TEMPO.CO, Jakarta -Presiden Prancis Emmanuel Macron mengadakan pembicaraan tatap muka dengan timpalannya dari Iran, Presiden Ebrahim Raisi pada Selasa, 20 September 2022. Pertemuan tersebut terjadi di tengah jalan buntu untuk menghidupkan kembali perjanjian nuklir Iran 2015.
Macron, setelah pertemuan dengan Raisi pada Selasa mengatakan, bola untuk mencapai kesepakatan nuklir dengan Iran sekarang ada di pihak Teheran. Pemimpin Prancis itu juga menekankan perlunya Badan Tenaga Atom Internasional (IAEA) untuk dapat menjalankan tugasnya secara mandiri.

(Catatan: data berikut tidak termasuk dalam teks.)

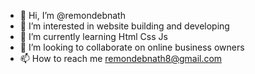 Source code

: - 👋 Hi, I’m @remondebnath
- 👀 I’m interested in website building and developing
- 🌱 I’m currently learning Html Css Js
- 💞️ I’m looking to collaborate on online business owners
- 📫 How to reach me remondebnath8@gmail.com

<!---
remondebnath/remondebnath is a ✨ special ✨ repository because its `README.md` (this file) appears on your GitHub profile.
You can click the Preview link to take a look at your changes.
--->
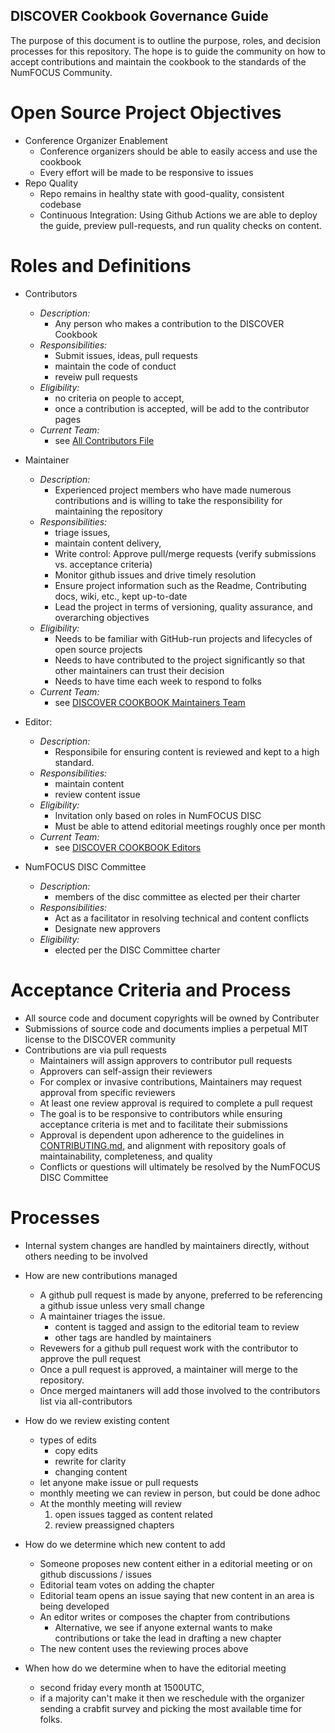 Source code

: ## DISCOVER Cookbook Governance Guide

The purpose of this document is to outline the purpose, roles, and decision processes for this repository. The hope is to guide the community on how to accept contributions and maintain the cookbook to the standards of the NumFOCUS Community. 

# **Open Source Project Objectives**

* Conference Organizer Enablement
  - Conference organizers should be able to easily access and use the cookbook
  - Every effort will be made to be responsive to issues
* Repo Quality
  - Repo remains in healthy state with good-quality, consistent codebase
  - Continuous Integration: Using Github Actions we are able to deploy the guide, preview pull-requests, and run quality checks on content.

# **Roles and Definitions**
* Contributors
    - *Description:*
        - Any person who makes a contribution to the DISCOVER Cookbook
    - *Responsibilities:*
        - Submit issues, ideas, pull requests
        - maintain the code of conduct
        - reveiw pull requests
    - *Eligibility:*
        - no criteria on people to accept, 
        - once a contribution is accepted, will be add to the contributor pages
    - *Current Team:*
        - see [All Contributors File](https://github.com/numfocus/DISCOVER-Cookbook/blob/main/.all-contributorsrc)

* Maintainer
    - *Description:*
        - Experienced project members who have made numerous contributions and is willing to take the responsibility for maintaining the repository
    - *Responsibilities:*
        - triage issues,
        - maintain content delivery,
        - Write control: Approve pull/merge requests (verify submissions vs. acceptance criteria)
        - Monitor github issues and drive timely resolution
        - Ensure project information such as the Readme, Contributing docs, wiki, etc., kept up-to-date
        - Lead the project in terms of versioning, quality assurance, and overarching objectives
    - *Eligibility:*
        - Needs to be familiar with GitHub-run projects and lifecycles of open source projects
        - Needs to have contributed to the project significantly so that other maintainers can trust their decision
        - Needs to have time each week to respond to folks
    - *Current Team:*
        - see [DISCOVER COOKBOOK Maintainers Team](https://github.com/orgs/numfocus/teams/discover-cookbook-maintainers)
* Editor:
    - *Description:*
        - Responsibile for ensuring content is reviewed and kept to a high standard. 
    - *Responsibilities:*
        - maintain content
        - review content issue
    - *Eligibility:*
        - Invitation only based on roles in NumFOCUS DISC 
        - Must be able to attend editorial meetings roughly once per month
    - *Current Team:*
        - see [DISCOVER COOKBOOK Editors](https://github.com/orgs/numfocus/teams/discover-cookbook-editors)
* NumFOCUS DISC Committee
    - *Description:*
        - members of the disc committee as elected per their charter 
    - *Responsibilities:*
        -  Act as a facilitator in resolving technical and content conflicts
        - Designate new approvers
    - *Eligibility:*
        - elected per the DISC Committee charter



# **Acceptance Criteria and Process**
  - All source code and document copyrights will be owned by Contributer
  - Submissions of source code and documents implies a perpetual MIT license to the DISCOVER community
  - Contributions are via pull requests
    - Maintainers will assign approvers to contributor pull requests
    - Approvers can self-assign their reviewers
    - For complex or invasive contributions, Maintainers may request approval from specific reviewers
    - At least one review approval is required to complete a pull request
    - The goal is to be responsive to contributors while ensuring acceptance criteria is met and to facilitate their submissions
    - Approval is dependent upon adherence to the guidelines in [CONTRIBUTING.md](CONTRIBUTING.md), and alignment with
repository goals of maintainability, completeness, and quality
    - Conflicts or questions will ultimately be resolved by the NumFOCUS DISC Committee


# Processes

- Internal system changes are handled by maintainers directly, without others needing to be involved

- How are new contributions managed
    - A github pull request is made by anyone, preferred to be referencing a github issue unless very small change
    - A maintainer triages the issue.
        - content is tagged and assign to the editorial team to review
        - other tags are handled by maintainers
    - Revewers for a github pull request work with the contributor to approve the pull request
    - Once a pull request is approved, a maintainer will merge to the repository.
    - Once merged maintaners will add those involved to the contributors list via all-contributors

- How do we review existing content
    - types of edits
        - copy edits
        - rewrite for clarity
        - changing content
    - let anyone make issue or pull requests
    - monthly meeting we can review in person, but could be done adhoc
    - At the monthly meeting will review
        1. open issues tagged as content related
        2. review preassigned chapters

- How do we determine which new content to add
    - Someone proposes new content either in a editorial meeting or on github discussions / issues
    - Editorial team votes on adding the chapter
    - Editorial team opens an issue saying that new content in an area is being developed
    - An editor writes or composes the chapter from contributions
      - Alternative, we see if anyone external wants to make contributions or take the lead in drafting a new chapter
    - The new content uses the reviewing proces above

- When how do we determine when to have the editorial meeting
    - second friday every month at 1500UTC, 
    - if a majority can't make it then we reschedule with the organizer sending a crabfit survey and picking the most available time for folks.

Raisi mengatakan Teheran terus menuntut IAEA untuk menutup penyelidikannya. Ia juga meminta Amerika Serikat, yang meninggalkan kesepakatan nuklir pada 2018 di bawah Presiden Donald Trump, memberikan jaminan untuk membatasi efek pengingkarannya lagi.
“Permintaan Iran untuk menerima jaminan adalah permintaan yang sepenuhnya masuk akal dan logis. Kami percaya bahwa tidak mungkin mencapai kesepakatan tanpa IAEA menutup penyelidikannya,” kata Raisi kepada Macron, menurut kantor pemimpin Iran.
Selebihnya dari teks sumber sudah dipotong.